Further information relating to the Consent Solicitation can be obtained from the Solicitation Agents directly:

THE SOLICITATION AGENTS

Deutsche Bank Aktiengesellschaft
Mainzer Landstr. 11-17
60329 Frankfurt am Main
Germany

 

Telephone: +44 207 545 8011
Attention: Liability Management Group
Email: JDEP@list.db.com

 
Goldman Sachs Bank Europe SE
Marienturm
Taunusanlage 9-10
D-60329 Frankfurt am Main
Germany

 

Telephone: +44 207 7744 836
Attention: Liability Management Group
Email: liabilitymanagement.eu@gs.com
Morgan Stanley Europe SE
Grosse Gallusstrasse 18
60310 Frankfurt am Main
Germany

 

Telephone: +44 20 7677 5040
Attention: Liability Management Team, Global Capital Markets, Global Capital Markets

Email: tmgemea@morganstanley.com

The contact details for the Tabulation Agent are set out below:

THE TABULATION AGENT
Kroll Issuer Services Limited
The News Building
3 London Bridge Street
London SE1 9SG
United Kingdom

Attention: Arlind Bytyqi
Telephone: +44 20 7704 0880
Email:      jdep@is.kroll.com
Website:   https://deals.is.kroll.com/jdep

        

DISCLAIMER: This announcement must be read in conjunction with the Consent Solicitation Memorandum. If any Noteholder is unsure of the impact of the implementation of the relevant Extraordinary Resolution, it is recommended to seek its own financial and legal advice, including in respect of any tax consequences, immediately from its broker, bank manager, solicitor, accountant or other independent financial, tax or legal adviser.
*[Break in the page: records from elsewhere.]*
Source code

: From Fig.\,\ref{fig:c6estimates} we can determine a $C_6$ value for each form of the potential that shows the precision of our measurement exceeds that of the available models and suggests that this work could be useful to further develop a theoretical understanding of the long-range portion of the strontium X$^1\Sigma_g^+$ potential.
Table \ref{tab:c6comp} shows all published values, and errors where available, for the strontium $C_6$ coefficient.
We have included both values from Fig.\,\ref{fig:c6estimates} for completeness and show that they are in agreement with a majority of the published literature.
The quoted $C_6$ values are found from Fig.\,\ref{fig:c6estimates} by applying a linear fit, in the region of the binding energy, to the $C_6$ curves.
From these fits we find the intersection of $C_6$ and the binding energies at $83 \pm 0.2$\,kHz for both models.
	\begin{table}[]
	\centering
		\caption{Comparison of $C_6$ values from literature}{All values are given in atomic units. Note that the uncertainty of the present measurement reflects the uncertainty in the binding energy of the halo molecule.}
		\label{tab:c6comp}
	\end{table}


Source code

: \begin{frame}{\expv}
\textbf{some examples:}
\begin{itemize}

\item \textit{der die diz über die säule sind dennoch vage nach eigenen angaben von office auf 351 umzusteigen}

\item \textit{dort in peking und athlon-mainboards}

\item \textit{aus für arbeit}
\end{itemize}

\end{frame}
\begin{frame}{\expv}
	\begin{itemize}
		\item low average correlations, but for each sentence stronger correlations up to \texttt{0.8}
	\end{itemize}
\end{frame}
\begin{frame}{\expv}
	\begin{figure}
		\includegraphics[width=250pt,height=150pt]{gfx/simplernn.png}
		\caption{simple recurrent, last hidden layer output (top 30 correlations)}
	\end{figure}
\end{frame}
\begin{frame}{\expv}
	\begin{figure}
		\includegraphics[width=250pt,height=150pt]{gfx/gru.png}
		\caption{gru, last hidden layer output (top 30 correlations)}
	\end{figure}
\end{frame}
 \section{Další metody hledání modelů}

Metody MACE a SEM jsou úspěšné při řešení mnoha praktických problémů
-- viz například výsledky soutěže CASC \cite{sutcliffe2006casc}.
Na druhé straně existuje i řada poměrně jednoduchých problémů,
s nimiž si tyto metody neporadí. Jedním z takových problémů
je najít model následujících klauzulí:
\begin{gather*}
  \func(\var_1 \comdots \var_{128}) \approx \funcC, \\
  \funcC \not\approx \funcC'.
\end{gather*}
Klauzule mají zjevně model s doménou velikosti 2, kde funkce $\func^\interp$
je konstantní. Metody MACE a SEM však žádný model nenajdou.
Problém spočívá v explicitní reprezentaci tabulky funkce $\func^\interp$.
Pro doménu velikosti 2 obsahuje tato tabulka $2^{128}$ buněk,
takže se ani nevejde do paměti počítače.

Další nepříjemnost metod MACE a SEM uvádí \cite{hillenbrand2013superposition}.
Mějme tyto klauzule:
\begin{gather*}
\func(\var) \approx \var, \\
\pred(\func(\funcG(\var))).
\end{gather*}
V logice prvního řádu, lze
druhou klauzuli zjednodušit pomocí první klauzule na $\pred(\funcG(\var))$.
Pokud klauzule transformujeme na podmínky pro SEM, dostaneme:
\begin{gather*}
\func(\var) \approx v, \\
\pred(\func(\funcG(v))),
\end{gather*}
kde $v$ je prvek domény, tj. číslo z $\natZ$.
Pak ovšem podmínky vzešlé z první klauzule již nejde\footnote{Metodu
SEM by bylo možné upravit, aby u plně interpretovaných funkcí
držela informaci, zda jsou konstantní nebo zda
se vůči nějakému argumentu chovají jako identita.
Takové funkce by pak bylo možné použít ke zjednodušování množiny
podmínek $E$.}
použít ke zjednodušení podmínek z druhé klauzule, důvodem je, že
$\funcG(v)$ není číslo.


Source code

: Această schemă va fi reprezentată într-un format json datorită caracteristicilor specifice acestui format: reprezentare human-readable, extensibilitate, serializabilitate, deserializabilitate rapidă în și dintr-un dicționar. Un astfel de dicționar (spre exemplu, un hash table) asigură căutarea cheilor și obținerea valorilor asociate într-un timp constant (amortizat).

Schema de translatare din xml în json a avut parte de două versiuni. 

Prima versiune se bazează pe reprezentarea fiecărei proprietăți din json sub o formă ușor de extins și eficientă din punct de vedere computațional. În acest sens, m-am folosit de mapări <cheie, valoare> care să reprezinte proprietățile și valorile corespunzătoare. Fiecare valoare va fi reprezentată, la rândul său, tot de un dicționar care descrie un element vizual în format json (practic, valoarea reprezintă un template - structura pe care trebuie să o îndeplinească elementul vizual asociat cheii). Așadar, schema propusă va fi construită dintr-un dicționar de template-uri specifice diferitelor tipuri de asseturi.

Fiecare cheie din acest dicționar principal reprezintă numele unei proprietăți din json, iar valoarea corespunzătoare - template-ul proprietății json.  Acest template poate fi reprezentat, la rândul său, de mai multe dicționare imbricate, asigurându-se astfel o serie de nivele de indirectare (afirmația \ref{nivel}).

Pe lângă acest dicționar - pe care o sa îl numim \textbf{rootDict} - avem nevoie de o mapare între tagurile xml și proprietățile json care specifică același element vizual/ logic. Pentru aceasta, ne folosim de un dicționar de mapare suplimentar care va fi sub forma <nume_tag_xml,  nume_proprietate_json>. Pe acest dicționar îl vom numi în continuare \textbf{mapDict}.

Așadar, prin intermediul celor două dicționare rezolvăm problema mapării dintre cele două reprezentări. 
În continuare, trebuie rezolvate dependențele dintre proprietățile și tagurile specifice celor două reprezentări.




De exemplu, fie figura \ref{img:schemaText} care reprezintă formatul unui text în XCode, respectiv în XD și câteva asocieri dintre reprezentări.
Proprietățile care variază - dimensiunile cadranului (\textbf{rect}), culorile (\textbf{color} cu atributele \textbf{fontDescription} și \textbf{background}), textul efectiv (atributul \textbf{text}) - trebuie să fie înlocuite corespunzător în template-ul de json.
The distribution of this announcement and the Consent Solicitation Memorandum in certain jurisdictions may be restricted by law, and persons into whose possession this announcement or the Consent Solicitation Memorandum comes are requested to inform themselves about, and to observe, any such restrictions.

MARKET ABUSE REGULATION
This press release contains information within the meaning of Article 7(1) of the EU Market Abuse Regulation.